Despite the owner’s wide-ranging tastes, the apartment is also defined by subtle references to Paris, where she was born and raised, and where she runs her gallery as a counterpoint to the city’s more traditional institutions. One wall in the living room is painted a dark bottle green, a nod to the distinctive hue of the booksellers’ stalls — just visible from the living room windows — that have lined the Seine for centuries. The tangerine accentson a steel beam in the same room and the oxidized metal bookcase that borders the staircase are homages to the brightly colored columns and towering shelves of La Maison de Verre, the 1932 Modernist house designed by the architect Pierre Chareau in the neighboring Seventh Arrondissement. The vaulted ceiling of the below-street-level dining room echoes the Gothic roof of Notre Dame, just across the river.

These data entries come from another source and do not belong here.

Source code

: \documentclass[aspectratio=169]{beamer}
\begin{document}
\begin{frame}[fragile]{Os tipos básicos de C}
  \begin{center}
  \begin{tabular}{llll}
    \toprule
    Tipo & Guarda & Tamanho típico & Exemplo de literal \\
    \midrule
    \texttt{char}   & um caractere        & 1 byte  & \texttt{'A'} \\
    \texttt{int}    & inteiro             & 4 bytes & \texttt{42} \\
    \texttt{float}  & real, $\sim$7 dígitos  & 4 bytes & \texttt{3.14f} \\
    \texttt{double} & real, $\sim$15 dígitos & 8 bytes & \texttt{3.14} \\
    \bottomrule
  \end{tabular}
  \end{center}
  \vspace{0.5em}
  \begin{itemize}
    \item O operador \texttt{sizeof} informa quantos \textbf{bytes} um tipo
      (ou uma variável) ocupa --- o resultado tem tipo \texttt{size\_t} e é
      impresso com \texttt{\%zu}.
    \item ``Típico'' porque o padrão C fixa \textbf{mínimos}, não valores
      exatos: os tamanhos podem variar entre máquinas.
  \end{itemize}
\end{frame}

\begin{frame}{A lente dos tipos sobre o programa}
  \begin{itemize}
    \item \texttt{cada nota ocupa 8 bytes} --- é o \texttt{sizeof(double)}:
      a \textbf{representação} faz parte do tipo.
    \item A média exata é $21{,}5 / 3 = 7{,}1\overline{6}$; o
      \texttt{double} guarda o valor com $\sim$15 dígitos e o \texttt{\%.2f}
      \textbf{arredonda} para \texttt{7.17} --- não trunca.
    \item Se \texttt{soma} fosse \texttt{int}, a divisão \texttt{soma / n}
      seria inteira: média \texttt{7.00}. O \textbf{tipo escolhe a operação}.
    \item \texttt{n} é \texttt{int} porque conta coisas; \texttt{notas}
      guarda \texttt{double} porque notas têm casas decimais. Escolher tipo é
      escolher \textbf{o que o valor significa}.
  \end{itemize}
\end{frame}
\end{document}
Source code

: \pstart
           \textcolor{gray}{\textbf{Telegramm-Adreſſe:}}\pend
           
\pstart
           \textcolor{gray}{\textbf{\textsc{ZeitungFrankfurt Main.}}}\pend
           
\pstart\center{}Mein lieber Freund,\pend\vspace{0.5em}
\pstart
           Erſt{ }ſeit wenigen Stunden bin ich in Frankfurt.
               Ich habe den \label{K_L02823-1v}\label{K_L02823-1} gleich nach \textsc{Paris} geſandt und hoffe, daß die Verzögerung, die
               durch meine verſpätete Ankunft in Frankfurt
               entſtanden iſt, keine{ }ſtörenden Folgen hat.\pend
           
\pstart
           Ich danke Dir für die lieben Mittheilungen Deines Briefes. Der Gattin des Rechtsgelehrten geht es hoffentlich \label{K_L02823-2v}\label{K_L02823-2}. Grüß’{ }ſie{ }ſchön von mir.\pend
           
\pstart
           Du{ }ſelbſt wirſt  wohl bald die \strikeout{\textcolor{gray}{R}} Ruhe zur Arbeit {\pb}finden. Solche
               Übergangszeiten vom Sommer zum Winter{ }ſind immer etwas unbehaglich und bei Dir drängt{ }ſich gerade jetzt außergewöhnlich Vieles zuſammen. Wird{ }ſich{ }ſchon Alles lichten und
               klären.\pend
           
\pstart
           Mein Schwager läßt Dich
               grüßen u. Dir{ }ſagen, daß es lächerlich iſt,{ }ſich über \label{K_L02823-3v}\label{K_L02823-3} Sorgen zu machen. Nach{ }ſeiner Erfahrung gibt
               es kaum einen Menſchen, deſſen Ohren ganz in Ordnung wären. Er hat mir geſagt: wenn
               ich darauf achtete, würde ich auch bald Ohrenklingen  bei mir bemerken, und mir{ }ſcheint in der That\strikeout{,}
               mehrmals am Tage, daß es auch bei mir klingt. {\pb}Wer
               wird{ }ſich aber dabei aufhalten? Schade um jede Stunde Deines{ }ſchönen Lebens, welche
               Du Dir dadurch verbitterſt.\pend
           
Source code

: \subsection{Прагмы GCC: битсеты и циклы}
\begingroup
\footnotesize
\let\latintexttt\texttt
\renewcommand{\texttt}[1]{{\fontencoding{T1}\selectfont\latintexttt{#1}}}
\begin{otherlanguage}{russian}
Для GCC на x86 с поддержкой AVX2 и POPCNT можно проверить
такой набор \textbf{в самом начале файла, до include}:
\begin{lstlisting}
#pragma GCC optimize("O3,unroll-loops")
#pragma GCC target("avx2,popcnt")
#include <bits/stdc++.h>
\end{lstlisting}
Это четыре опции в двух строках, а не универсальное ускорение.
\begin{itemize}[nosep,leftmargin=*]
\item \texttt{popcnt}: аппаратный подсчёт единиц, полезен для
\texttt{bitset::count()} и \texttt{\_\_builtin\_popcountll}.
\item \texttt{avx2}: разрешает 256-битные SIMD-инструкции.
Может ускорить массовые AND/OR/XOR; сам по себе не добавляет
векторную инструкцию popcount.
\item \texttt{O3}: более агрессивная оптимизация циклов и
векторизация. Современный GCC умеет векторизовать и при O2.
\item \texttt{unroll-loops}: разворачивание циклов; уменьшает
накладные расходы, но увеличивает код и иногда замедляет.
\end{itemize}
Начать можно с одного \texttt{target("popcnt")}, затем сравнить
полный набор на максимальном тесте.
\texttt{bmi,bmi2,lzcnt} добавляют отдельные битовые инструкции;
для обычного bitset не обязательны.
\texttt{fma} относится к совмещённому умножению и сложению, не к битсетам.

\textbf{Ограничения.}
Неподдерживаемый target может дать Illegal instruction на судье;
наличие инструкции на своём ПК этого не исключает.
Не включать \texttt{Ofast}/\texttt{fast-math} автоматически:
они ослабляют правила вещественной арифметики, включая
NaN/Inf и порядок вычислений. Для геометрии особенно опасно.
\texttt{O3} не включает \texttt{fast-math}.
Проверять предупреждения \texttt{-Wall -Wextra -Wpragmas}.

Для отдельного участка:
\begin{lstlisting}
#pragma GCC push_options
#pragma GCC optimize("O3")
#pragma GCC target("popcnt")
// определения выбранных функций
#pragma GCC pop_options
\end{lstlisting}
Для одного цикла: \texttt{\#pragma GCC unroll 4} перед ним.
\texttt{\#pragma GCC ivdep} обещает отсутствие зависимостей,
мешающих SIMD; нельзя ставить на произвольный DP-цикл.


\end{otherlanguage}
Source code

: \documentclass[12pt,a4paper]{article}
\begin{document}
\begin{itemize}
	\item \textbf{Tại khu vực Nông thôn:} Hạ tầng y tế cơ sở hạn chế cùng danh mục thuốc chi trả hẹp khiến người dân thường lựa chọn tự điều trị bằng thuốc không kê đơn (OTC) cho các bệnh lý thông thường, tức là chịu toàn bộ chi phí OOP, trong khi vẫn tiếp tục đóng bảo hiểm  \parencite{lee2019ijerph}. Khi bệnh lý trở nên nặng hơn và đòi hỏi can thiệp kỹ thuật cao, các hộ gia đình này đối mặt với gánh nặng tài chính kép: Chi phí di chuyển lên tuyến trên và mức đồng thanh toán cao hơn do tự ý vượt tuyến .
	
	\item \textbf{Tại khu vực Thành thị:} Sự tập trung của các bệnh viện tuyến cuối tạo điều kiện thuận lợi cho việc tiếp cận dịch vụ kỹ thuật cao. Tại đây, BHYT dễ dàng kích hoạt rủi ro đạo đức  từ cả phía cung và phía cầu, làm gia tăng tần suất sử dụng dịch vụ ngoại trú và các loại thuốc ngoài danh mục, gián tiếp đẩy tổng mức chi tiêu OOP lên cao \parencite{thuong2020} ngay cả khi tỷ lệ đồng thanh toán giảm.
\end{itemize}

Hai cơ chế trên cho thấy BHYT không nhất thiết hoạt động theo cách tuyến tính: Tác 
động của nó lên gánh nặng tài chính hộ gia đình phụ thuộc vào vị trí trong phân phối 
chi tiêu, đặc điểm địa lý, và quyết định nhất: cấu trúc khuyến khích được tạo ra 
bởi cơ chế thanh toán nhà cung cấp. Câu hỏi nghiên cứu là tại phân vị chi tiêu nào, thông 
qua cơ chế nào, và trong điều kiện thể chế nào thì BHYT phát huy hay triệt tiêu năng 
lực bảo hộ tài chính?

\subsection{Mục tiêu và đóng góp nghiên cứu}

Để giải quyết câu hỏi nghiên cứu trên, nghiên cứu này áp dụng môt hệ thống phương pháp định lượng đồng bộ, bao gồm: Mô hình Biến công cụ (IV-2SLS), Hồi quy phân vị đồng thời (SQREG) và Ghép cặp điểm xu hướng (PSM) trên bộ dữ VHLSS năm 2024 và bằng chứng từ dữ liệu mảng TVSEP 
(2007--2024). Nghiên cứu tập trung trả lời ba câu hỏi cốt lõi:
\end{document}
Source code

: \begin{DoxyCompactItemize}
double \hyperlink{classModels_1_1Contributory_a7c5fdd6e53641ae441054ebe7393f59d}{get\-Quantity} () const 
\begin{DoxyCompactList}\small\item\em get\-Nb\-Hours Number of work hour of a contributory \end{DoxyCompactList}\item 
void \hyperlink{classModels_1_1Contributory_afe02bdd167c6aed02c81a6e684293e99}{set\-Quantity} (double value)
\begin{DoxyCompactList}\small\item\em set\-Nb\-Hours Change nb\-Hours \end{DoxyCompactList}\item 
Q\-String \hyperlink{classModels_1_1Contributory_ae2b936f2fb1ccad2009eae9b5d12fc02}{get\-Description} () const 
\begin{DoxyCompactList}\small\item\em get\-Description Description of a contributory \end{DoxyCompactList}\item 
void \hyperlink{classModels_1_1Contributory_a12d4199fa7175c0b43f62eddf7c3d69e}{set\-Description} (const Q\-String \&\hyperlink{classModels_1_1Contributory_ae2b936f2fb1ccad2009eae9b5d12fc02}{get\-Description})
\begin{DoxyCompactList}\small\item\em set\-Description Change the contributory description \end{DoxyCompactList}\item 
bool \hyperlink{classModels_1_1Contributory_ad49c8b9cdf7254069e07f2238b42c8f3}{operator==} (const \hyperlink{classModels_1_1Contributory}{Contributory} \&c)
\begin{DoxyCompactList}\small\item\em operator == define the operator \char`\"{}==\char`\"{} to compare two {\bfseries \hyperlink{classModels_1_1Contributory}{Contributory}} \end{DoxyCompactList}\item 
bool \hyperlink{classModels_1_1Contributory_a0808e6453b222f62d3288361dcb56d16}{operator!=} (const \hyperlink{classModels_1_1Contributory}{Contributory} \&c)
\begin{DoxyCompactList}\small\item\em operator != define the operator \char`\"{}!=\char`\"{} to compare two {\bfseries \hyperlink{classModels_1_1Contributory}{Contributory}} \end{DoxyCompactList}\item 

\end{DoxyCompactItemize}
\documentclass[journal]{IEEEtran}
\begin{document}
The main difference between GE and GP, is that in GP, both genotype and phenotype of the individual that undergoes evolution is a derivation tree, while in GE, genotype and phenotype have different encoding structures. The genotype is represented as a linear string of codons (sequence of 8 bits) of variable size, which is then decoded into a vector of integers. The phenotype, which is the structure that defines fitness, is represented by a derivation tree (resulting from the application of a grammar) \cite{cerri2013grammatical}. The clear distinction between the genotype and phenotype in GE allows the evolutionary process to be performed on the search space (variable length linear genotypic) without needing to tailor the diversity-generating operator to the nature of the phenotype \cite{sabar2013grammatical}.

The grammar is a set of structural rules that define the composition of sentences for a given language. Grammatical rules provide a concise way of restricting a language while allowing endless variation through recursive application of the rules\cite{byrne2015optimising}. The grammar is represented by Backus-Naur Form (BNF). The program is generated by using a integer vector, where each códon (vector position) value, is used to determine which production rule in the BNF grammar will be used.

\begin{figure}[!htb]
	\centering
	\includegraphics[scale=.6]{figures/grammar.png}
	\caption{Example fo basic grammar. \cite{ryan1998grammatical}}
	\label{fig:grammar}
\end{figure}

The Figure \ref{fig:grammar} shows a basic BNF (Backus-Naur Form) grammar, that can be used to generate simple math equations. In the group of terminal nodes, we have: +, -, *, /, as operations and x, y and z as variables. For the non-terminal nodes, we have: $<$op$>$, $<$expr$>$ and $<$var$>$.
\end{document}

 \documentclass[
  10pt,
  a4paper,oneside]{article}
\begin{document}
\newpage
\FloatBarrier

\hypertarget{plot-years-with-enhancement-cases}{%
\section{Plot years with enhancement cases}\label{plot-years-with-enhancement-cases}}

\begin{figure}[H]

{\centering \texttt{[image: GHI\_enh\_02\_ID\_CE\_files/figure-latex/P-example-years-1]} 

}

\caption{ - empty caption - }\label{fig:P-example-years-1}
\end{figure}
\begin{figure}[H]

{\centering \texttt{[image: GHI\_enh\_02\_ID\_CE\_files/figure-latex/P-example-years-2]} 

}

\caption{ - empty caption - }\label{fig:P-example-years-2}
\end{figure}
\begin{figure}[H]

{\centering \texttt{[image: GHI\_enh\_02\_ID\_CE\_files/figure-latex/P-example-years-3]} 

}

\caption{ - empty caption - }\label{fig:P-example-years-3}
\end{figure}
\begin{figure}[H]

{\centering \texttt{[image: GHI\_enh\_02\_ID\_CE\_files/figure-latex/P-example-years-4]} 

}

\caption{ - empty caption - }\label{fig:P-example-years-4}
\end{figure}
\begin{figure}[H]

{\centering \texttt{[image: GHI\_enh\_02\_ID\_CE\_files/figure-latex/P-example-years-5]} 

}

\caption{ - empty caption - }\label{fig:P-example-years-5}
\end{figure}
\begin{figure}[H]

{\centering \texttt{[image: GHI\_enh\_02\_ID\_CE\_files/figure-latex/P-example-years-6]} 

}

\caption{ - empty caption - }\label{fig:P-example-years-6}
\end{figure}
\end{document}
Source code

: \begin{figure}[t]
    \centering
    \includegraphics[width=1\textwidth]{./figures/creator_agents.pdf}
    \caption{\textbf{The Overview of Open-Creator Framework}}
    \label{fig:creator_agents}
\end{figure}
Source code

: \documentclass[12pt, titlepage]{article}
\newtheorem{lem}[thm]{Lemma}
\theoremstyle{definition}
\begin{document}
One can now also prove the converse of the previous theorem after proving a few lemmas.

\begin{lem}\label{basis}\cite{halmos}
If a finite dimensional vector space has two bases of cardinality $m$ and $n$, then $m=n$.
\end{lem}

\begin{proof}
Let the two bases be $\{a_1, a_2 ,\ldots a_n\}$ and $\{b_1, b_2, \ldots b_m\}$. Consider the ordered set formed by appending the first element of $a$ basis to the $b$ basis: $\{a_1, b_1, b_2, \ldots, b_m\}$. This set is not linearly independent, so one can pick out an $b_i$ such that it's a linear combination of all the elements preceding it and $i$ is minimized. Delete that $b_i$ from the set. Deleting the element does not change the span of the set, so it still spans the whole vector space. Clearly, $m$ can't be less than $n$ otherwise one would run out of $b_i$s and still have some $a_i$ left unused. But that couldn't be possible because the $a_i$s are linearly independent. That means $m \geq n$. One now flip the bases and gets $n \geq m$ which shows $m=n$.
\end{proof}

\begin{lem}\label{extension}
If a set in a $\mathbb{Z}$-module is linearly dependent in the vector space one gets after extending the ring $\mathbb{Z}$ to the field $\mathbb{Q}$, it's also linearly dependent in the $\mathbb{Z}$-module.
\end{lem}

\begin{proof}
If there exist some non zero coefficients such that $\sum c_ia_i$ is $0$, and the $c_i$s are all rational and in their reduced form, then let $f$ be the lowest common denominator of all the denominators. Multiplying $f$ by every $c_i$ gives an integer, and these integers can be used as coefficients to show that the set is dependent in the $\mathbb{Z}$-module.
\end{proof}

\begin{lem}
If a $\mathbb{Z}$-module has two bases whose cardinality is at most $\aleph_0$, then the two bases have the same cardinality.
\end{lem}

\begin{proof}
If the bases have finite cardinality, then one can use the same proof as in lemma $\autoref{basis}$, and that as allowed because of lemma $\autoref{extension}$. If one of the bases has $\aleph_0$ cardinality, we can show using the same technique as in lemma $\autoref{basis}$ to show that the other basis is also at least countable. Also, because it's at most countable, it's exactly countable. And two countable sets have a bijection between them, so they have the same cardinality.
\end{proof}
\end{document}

But rather than decorating the apartment with the marble-topped dressers and gilded bergères that fill so many homes along this stretch of the Seine, the owner and Bousquet furnished it with a lively mix of flea market finds, bespoke contemporary furniture and idiosyncratic artworks. In the dining room, the crypt-like atmosphere is heightened by a Brutalist-style table and chairs and a silk-screen print of a medieval fool by the Canadian artist Marc Hundley — and offset by two bright yellow rubber-coated polystyrene chairs by Max Lamb. Upstairs, a 1970s-era drinks cabinet covered in lacquered goatskin parchment competes for attention with the swirling oil painting above it, a work by the Danish artist Tanja Nis-Hansen. And while one corner of the kitchen is home to a classic undulating Pierre Paulin ABCD sofa, above it hangs a painting by the emerging German artist Robert Brambora that’s shaped like a head in profile.
No object in the home, though, provides more entertainment than the karaoke machine hidden behind one of the living room’s 1960s-era mohair sofas. The owner’s parties tend to begin with a candlelit meal in the dining room, then almost always incorporate some element of musical performance. “We go down for dinner, then we go up,” says Bousquet, who is a frequent guest. “It’s a progression, a scenario. I love theater.”